EXERCISE PROMPT >>
When you reach the line containing "Reconstruction de l'image" in the entries below, begin reproducing lines exactly, and stop once the line containing "Lancement du conteneur" is done.

[Saved entries]

++++

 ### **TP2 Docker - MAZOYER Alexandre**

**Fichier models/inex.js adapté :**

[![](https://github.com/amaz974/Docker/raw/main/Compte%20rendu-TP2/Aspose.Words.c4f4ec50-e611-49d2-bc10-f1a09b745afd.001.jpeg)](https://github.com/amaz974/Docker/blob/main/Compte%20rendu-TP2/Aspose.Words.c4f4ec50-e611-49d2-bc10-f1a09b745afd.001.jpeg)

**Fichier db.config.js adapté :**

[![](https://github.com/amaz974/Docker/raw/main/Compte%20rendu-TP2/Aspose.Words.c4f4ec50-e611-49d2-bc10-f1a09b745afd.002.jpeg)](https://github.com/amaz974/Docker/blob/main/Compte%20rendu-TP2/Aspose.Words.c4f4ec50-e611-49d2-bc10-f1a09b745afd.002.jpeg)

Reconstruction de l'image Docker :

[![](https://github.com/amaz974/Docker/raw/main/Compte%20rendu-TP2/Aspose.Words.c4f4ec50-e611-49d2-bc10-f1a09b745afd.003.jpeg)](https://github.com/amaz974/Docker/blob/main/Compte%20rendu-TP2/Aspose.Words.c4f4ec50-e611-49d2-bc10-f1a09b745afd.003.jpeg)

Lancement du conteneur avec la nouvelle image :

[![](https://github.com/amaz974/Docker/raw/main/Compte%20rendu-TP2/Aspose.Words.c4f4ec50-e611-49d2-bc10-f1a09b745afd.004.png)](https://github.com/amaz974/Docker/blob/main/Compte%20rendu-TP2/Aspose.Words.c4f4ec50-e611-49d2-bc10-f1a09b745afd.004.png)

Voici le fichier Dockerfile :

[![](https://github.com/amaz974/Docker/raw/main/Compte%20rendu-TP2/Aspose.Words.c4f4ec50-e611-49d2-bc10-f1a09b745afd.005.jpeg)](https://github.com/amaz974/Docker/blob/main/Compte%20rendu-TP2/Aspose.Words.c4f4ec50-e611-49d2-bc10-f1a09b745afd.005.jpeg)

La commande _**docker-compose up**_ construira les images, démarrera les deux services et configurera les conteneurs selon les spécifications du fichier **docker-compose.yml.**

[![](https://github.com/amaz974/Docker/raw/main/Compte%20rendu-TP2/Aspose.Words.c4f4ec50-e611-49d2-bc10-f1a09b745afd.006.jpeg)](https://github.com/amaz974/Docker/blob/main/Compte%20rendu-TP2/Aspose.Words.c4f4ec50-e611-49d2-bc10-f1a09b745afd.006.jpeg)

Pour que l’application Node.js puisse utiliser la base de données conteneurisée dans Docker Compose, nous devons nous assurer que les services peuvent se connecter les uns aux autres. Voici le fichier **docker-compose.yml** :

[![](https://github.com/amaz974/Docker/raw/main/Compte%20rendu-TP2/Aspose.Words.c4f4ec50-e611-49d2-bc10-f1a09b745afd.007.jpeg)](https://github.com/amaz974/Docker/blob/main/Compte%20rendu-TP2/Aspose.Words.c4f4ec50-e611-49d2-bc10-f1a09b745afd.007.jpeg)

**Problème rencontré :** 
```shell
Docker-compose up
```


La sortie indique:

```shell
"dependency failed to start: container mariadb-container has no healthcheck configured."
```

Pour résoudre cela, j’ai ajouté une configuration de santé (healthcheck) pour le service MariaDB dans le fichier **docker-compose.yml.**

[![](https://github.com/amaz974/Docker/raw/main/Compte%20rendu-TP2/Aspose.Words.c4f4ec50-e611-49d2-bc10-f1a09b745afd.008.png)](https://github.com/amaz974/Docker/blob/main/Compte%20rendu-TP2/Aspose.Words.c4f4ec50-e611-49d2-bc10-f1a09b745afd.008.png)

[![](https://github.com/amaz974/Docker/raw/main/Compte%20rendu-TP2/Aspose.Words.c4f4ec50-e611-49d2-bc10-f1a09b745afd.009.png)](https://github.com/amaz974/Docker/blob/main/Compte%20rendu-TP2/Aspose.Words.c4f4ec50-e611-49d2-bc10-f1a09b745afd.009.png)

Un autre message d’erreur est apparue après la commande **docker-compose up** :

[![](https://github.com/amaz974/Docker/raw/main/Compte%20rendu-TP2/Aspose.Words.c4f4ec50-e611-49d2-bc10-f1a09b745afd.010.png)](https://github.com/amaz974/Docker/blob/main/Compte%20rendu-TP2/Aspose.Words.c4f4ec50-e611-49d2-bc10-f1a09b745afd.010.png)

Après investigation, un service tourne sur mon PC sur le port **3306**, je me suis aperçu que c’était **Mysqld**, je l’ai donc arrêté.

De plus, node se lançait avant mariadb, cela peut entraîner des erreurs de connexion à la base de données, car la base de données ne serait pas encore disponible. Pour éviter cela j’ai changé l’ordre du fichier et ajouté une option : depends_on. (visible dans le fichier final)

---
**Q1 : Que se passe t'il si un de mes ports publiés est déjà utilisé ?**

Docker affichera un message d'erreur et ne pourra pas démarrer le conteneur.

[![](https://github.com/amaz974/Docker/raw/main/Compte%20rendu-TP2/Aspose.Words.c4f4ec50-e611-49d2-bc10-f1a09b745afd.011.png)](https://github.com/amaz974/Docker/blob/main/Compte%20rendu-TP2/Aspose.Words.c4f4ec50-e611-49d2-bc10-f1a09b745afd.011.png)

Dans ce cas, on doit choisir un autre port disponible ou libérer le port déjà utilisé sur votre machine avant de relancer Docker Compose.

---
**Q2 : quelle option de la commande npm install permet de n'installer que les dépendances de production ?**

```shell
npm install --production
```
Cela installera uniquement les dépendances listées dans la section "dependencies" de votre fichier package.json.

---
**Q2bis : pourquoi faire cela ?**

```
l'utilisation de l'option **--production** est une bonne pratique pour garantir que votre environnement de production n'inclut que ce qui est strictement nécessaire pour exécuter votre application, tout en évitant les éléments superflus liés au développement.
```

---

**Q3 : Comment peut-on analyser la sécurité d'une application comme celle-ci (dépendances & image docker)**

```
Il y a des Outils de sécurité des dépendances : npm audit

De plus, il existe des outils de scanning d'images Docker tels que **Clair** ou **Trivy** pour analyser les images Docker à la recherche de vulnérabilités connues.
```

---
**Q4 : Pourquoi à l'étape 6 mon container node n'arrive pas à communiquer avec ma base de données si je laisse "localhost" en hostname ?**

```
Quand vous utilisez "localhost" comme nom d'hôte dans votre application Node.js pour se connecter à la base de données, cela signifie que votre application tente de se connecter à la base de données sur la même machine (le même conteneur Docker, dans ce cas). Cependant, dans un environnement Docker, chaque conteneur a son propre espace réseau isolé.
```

++++

RESPONSE BELOW >>
Reconstruction de l'image Docker :

[![](https://github.com/amaz974/Docker/raw/main/Compte%20rendu-TP2/Aspose.Words.c4f4ec50-e611-49d2-bc10-f1a09b745afd.003.jpeg)](https://github.com/amaz974/Docker/blob/main/Compte%20rendu-TP2/Aspose.Words.c4f4ec50-e611-49d2-bc10-f1a09b745afd.003.jpeg)

Lancement du conteneur avec la nouvelle image :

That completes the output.